Fencing enters Olympics under cloud of accusations and referee bans | Fencing

Just when it appeared as if these Olympics couldn’t get any more scandalous, between the poison in the pool and the security issues, the fencing starts this weekend.

A fixture on the program since the 1896 Summer Games, which kicked off the modern Olympiad, fencing is the sport where old-world tradition meets new-world technology. Referees actually say “en garde” before the swordplay, and points are scored electronically to keep pace with blink-and-you’ll-miss-it touches of steel. The rules of engagement are complicated, and it’s down to the referee to determine which strikes are legal. That’s a lot of room for interpretation. And, some would have us believe, corruption.

This summer’s Olympic event will be held in gilded splendor at the Palace of Versailles, but US fencing has been beset by allegations around officiating. Two months ago USA Fencing suspended two referees after they admitted they had communicated with each other during an Olympic qualifying tournament in California (they denied they had manipulated the results in any way); the men, Jacobo Morales and Brandon Romo, were suspended for nine months after claims emerged that they fixed the outcome of a match for Tatiana Nazlymov, a Princeton student who competes in the sabre – the one where combatants lunge at each other as if shot out of a canon to draw first blood. USA Fencing had pursued 10-year bans for the men, but ultimately settled on the lesser sentence after a disciplinary panel found that the evidence against the pair, though compelling, didn’t prove collusion or manipulation. A statement by US fencers said the sentence was not harsh enough and “undermines the ethics of the sport and every athlete who strives for success on the grounds of fair play.”

USA Fencing accused two other referees, Yevgeniy Dyaokokin of Kazakhstan and Vasil Milenchev of Bulgaria, of making calls that favored Nazlymov and another American named Mitchell Saron, a star on Harvard’s sabre team. In this case, the federation said its video evidence was much stronger. Among other things, USA Fencing asked the sport’s global governing body, the International Fencing Federation, that Dyaokokin and Milenchev no longer be assigned to matches involving US fencers. USA Fencing told the New York Times that it understood an investigation had taken place but were unsure of the results and Dyaokokin and Milenchev are still working as referees. Dyaokokin and Milenchev have not publicly commented on the allegations.

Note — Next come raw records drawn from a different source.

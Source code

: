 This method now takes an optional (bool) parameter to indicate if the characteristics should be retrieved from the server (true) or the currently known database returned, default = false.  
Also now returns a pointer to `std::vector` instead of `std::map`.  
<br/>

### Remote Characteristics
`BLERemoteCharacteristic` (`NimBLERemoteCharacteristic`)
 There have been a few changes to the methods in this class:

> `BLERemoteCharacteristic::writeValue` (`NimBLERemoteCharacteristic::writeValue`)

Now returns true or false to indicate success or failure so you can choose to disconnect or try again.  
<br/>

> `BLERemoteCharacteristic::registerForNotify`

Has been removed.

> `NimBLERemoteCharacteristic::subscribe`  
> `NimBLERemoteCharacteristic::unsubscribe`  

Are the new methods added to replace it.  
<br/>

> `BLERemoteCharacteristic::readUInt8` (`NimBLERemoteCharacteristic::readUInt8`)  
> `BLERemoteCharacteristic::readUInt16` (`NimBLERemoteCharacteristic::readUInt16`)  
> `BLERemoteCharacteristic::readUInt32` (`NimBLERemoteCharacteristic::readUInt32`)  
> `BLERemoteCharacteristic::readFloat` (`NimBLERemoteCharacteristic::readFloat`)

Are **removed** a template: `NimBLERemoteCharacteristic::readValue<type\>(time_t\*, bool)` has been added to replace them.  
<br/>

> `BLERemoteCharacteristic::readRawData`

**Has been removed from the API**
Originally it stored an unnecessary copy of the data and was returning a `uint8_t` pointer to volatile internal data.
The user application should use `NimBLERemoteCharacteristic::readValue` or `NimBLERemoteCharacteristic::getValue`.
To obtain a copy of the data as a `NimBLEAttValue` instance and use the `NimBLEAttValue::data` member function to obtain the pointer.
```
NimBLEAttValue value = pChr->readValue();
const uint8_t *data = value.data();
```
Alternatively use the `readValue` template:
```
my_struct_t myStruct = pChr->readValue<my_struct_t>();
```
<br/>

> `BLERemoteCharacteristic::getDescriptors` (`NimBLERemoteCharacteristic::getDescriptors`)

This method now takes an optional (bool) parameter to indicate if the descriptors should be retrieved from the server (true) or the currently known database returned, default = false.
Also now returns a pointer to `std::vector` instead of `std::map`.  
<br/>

In December, USA Fencing CEO Phil Andrews wrote to Nazlymov and Saron directly to warn them the federation was “in possession of data that shows, more likely than not, preferential calls being made by two particular referees in international competition,” while pointing out the “statistically improbable volume” of success they enjoyed as a result. The New York Times reviewed multiple drafts of Andrews’s letter and reported that an early draft threatened to dock them Olympic qualifying points if “strong evidence” of bout fixing emerged.

It appears no such evidence emerged and the final draft took a safer tack. USA Fencing told the pair it had “no reason at this time to believe that you are personally responsible, or even aware of these actions being taken by others to favor your international performance.” What could have been a shot across the bow turned out to be little more than a courtesy call “to formally put you on notice that we are aware of this alleged manipulation.” With little else standing in their way, Nazlymov and Saron punched their tickets to Paris 2024. It seems that if America’s medal hopes come down to Nazlymov or Saron in a bout under Dyaokokin or Milenchev, who are both listed as referees for Paris, the internet rumor mill will crank up, even if there is no evidence of anything untoward.

Fencing, it would seem, cannot preside over an Olympics without controversy. In the last cycle, their big headache was Alen Hadzic – an epee athlete who was under investigation over allegations of sexual misconduct that stretched back 10 years. Six women fencers wrote to the United States Olympic & Paralympic Committee in hopes of getting him banned from the Tokyo Games, only to be told the final decision rested with SafeSport – the body in charge of policing allegations of sexual abuse in US Olympic sport. The “compromise” was to send Hadzic to Tokyo anyway but house him apart from teammates in the Olympic Village, at a hotel 25 minutes away. And the result was three of his male teammates further ostracizing him by donning pink face masks to support survivors of sexual assault. SafeSport eventually permanently banned Hadzic from fencing. He never faced criminal charges over the allegations.

All the while USA Fencing says its hands are tied. Fencing lacks the resources of more mainstream US Olympic sports and, seemingly, the support from peer federations to address claims of integrity issues that, if the Reddit threads on this are to be believed, are even worse outside the US. In a close-knit sport favored by elites, where the rules are as flexible as an foil blade, it makes sense that some believe there are people in this hyper ambitious set who would bend the rules to get ahead at Versailles. Still, those aware of the history of the palace should well remember what happened when those elites got cocky.

USA Fencing’s dragnet into allegations of cheating was supported in large measure by evidence crowdsourced from spectators. After the findings were made public in April, “select members of the USA Fencing Team” demanded their federation do more to protect a sport they say is “vulnerable to unfair refereeing and match-fixing.”

The revolution is coming. Fencing is officially en garde.